Newly released version of PyPi is built in Pyramid.


I was about to post something similar, but this nicely summarizes my feelings. Even with DRF (for REST APIs) the extreme coupling at all layers makes things painful, though it's possible to reduce that pain a little with some carefully enforced rules.

(I would like to see a way of disabling QuerySet traversing, so that if you try to access something that you didn't already prefetch_related/select_related then you just hit an error (and therefore fix it before you go live). The behaviour of just happily issuing hundreds of DB queries in a single request really hides a bunch of architectural and performance issues.)

That said, as the sibling comment says, if you need a simple- to moderate-complexity, mostly CRUD API, and particularly if you need it fast, then Django is a great tool.


Your should look into the django-seal package which enforces this sort of constraint that you're asking for


Yes, yes I should. Many thanks!


Might want to tell instagram

https://m.youtube.com/watch?v=lx5WQjXLlq8


Instagram is using jinja for templates (also used by Flask) and does not use the Django ORM.


I mean Facebook uses PHP and that doesn't mean it's any more scalable.

I suppose they call it hack now though.


>template can trigger hundreds of db calls

I'll take what is caching for 500, Alex


That sounds like a helleva large codebase, especially for Python.
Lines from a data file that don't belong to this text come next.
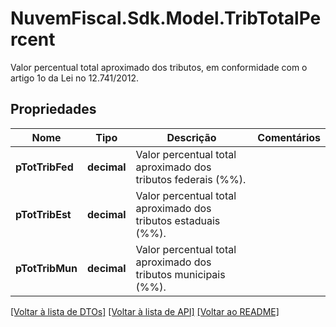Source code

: # NuvemFiscal.Sdk.Model.TribTotalPercent
Valor percentual total aproximado dos tributos, em conformidade com o artigo 1o da Lei no 12.741/2012.

## Propriedades

Nome | Tipo | Descrição | Comentários
------------ | ------------- | ------------- | -------------
**pTotTribFed** | **decimal** | Valor percentual total aproximado dos tributos federais (%%). | 
**pTotTribEst** | **decimal** | Valor percentual total aproximado dos tributos estaduais (%%). | 
**pTotTribMun** | **decimal** | Valor percentual total aproximado dos tributos municipais (%%). | 

[[Voltar à lista de DTOs]](../README.md#documentation-for-models) [[Voltar à lista de API]](../README.md#documentation-for-api-endpoints) [[Voltar ao README]](../README.md)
What did the application do? How large was the dev team?


I have worked on several Python code bases exceeding 500k lines. Not sure why you think that's uncommon.


I've worked on a couple codebases approaching that a few hundred k. But at that point we've usually done major refactor, usually resulting in a codebase with a level of magnitude less lines.

I'm not saying exceeding 500k lines is impossible, but it seems like a very large system for a well written codebase with low duplicity. I would love to see what the codebase looks like for such a system written with Flask.


There are a lot of different types of software being made in python.

I've managed to do python for 10 years only working on one codebase that size, and I'm not sure it counts - it was made by low skilled devs (we were encouraged not to do anything "clever", like use the language features) mostly cutting and pasting existing code.


You've got to love companies that have the don't be "clever" attitude... Whats the point of hiring skilled workers to just dumb them down. I've stopped counting the companies that openly stated, "we don't pay you to think," only to see them stuck in an endless loop of mediocrity.


A company that doesn't pay it's engineers to think is surely doomed from achieving any significant innovation.

Doesn't seem like viable strategy at all, I'd run the other way if I were approach by such a company.


Our policy is to avoid cleverness - think "code golf" - that is going to be opaque and hard to reason about at 2AM when things are on fire. We don't shy away from language features, but if you have a PR with multiply-nested generator expressions, for instance, someone will usually ask you to unroll that into a set of explicit loops.